EXERCISE DETAILS = Search the listing for the word "Gogh" and copy every line where it turns up.

*** DATA FOR ANALYSIS Section Begins ***

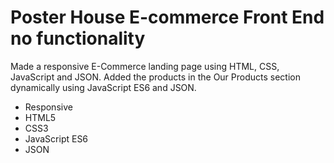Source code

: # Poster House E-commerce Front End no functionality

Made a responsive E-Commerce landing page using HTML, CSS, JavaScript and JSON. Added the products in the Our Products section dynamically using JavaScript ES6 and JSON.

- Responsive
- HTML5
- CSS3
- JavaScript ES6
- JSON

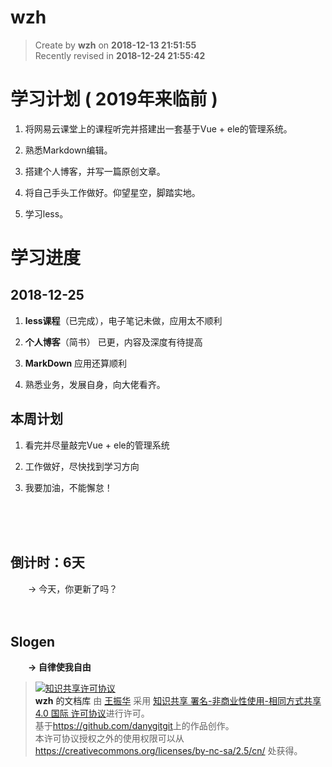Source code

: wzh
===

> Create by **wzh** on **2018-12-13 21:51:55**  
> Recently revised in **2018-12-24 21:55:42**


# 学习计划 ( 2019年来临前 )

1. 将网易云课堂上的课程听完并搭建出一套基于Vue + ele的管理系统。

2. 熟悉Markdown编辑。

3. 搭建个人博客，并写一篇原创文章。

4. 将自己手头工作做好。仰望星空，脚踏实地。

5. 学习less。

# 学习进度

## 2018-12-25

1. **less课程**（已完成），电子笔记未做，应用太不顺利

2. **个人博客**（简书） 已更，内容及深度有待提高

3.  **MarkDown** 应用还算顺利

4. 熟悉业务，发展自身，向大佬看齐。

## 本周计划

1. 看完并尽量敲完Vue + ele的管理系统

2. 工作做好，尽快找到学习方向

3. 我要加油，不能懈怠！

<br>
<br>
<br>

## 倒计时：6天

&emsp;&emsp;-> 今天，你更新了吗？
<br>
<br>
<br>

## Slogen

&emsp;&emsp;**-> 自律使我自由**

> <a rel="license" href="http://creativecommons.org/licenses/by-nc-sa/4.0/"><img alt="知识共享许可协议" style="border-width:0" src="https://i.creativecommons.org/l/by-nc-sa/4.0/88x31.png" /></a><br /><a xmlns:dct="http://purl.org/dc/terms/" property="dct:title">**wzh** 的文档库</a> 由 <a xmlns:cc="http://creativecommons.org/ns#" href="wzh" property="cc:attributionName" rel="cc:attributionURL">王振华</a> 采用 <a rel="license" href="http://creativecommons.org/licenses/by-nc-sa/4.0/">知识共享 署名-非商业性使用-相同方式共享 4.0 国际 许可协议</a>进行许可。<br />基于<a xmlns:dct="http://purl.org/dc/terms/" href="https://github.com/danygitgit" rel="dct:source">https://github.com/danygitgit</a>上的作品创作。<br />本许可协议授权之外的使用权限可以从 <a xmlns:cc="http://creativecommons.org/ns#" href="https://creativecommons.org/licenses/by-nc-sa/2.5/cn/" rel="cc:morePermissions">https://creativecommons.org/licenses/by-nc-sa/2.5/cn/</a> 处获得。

*** DATA FOR ANALYSIS Section Ends ***
*** DATA FOR ANALYSIS Section Begins ***

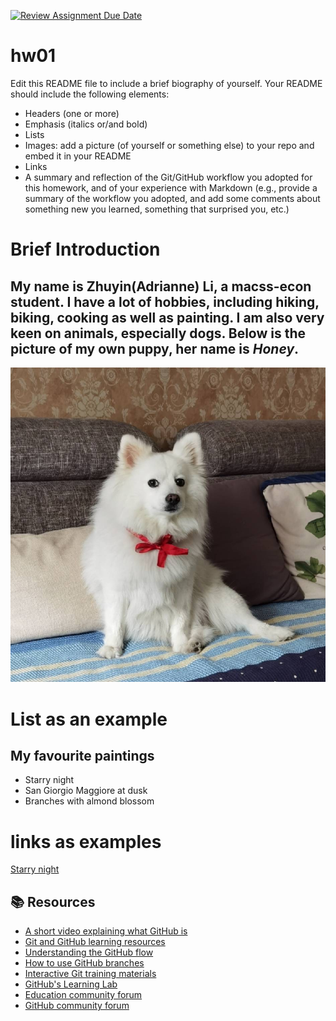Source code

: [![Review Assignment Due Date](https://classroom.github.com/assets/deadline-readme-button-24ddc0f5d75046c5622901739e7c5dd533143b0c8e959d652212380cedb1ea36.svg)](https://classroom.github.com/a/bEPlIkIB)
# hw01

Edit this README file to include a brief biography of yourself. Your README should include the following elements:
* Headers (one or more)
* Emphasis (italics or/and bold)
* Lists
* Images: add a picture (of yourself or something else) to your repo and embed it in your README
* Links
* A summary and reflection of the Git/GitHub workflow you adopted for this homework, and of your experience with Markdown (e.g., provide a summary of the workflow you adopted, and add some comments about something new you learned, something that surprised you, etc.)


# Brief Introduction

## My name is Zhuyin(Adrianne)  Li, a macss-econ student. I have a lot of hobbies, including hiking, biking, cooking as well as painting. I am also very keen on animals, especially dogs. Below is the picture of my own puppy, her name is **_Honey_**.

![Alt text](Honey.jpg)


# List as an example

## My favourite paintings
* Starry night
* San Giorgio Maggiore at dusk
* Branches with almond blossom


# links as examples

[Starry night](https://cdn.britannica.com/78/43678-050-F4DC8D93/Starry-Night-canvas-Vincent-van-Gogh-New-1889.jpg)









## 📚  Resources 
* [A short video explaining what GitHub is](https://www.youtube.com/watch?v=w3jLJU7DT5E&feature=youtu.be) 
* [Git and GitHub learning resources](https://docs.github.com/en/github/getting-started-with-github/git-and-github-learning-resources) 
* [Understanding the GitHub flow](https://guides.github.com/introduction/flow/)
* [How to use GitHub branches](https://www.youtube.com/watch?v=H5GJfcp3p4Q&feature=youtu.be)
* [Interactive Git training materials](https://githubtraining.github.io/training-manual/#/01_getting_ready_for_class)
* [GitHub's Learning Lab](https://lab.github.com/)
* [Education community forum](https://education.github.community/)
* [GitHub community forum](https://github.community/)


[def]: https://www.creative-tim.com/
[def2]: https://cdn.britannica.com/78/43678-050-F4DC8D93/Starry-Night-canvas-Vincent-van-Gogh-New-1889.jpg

*** DATA FOR ANALYSIS Section Ends ***

ANSWER FOR THE TASK =
[Starry night](https://cdn.britannica.com/78/43678-050-F4DC8D93/Starry-Night-canvas-Vincent-van-Gogh-New-1889.jpg)
[def2]: https://cdn.britannica.com/78/43678-050-F4DC8D93/Starry-Night-canvas-Vincent-van-Gogh-New-1889.jpg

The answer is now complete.